Start of Material for this exercise
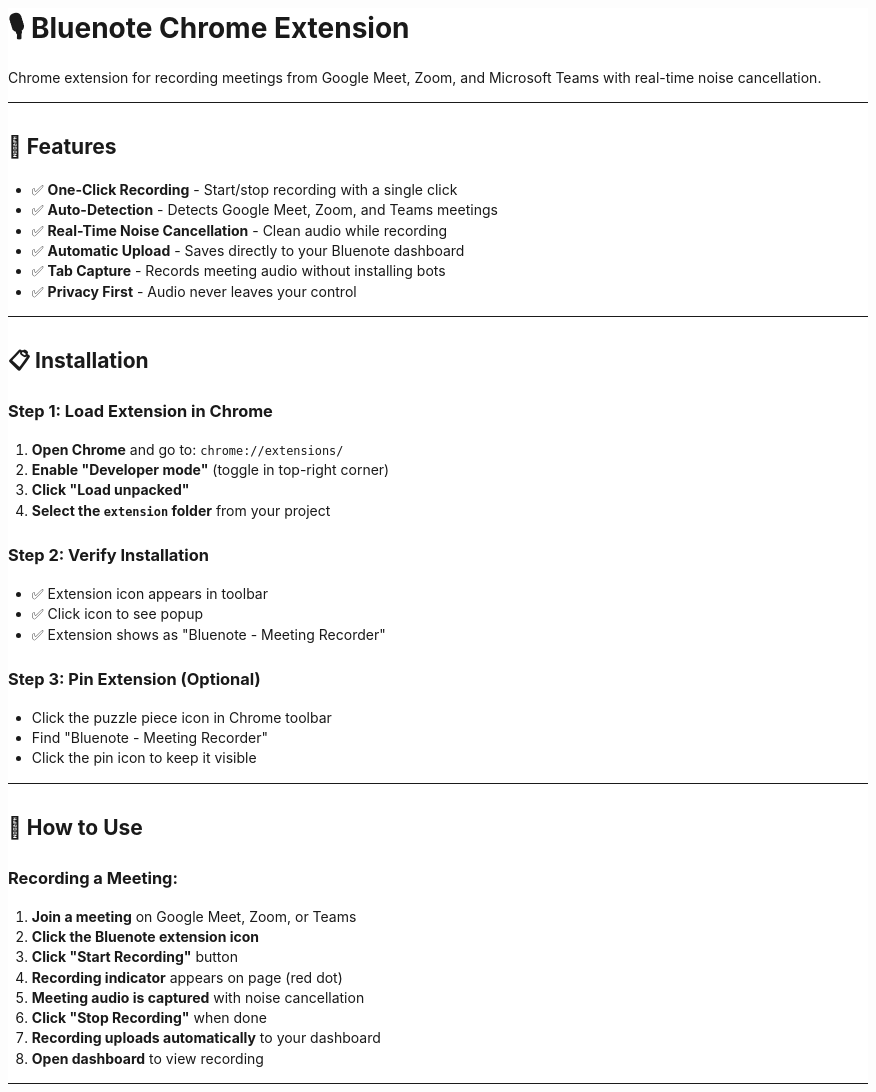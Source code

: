 # 🎙️ Bluenote Chrome Extension

Chrome extension for recording meetings from Google Meet, Zoom, and Microsoft Teams with real-time noise cancellation.

---

## 🚀 Features

- ✅ **One-Click Recording** - Start/stop recording with a single click
- ✅ **Auto-Detection** - Detects Google Meet, Zoom, and Teams meetings
- ✅ **Real-Time Noise Cancellation** - Clean audio while recording
- ✅ **Automatic Upload** - Saves directly to your Bluenote dashboard
- ✅ **Tab Capture** - Records meeting audio without installing bots
- ✅ **Privacy First** - Audio never leaves your control

---

## 📋 Installation

### Step 1: Load Extension in Chrome

1. **Open Chrome** and go to: `chrome://extensions/`
2. **Enable "Developer mode"** (toggle in top-right corner)
3. **Click "Load unpacked"**
4. **Select the `extension` folder** from your project

### Step 2: Verify Installation

- ✅ Extension icon appears in toolbar
- ✅ Click icon to see popup
- ✅ Extension shows as "Bluenote - Meeting Recorder"

### Step 3: Pin Extension (Optional)

- Click the puzzle piece icon in Chrome toolbar
- Find "Bluenote - Meeting Recorder"
- Click the pin icon to keep it visible

---

## 🎯 How to Use

### Recording a Meeting:

1. **Join a meeting** on Google Meet, Zoom, or Teams
2. **Click the Bluenote extension icon**
3. **Click "Start Recording"** button
4. **Recording indicator** appears on page (red dot)
5. **Meeting audio is captured** with noise cancellation
6. **Click "Stop Recording"** when done
7. **Recording uploads automatically** to your dashboard
8. **Open dashboard** to view recording

---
End of Material for this exercise
Task goal -
Scan the records above for the lines holding "### Step 2: Verify Installation" and "1. **Join a". Transcribe those two and every line between them word for word, and no others.

Response below -
### Step 2: Verify Installation

- ✅ Extension icon appears in toolbar
- ✅ Click icon to see popup
- ✅ Extension shows as "Bluenote - Meeting Recorder"

### Step 3: Pin Extension (Optional)

- Click the puzzle piece icon in Chrome toolbar
- Find "Bluenote - Meeting Recorder"
- Click the pin icon to keep it visible

---

## 🎯 How to Use

### Recording a Meeting:

1. **Join a meeting** on Google Meet, Zoom, or Teams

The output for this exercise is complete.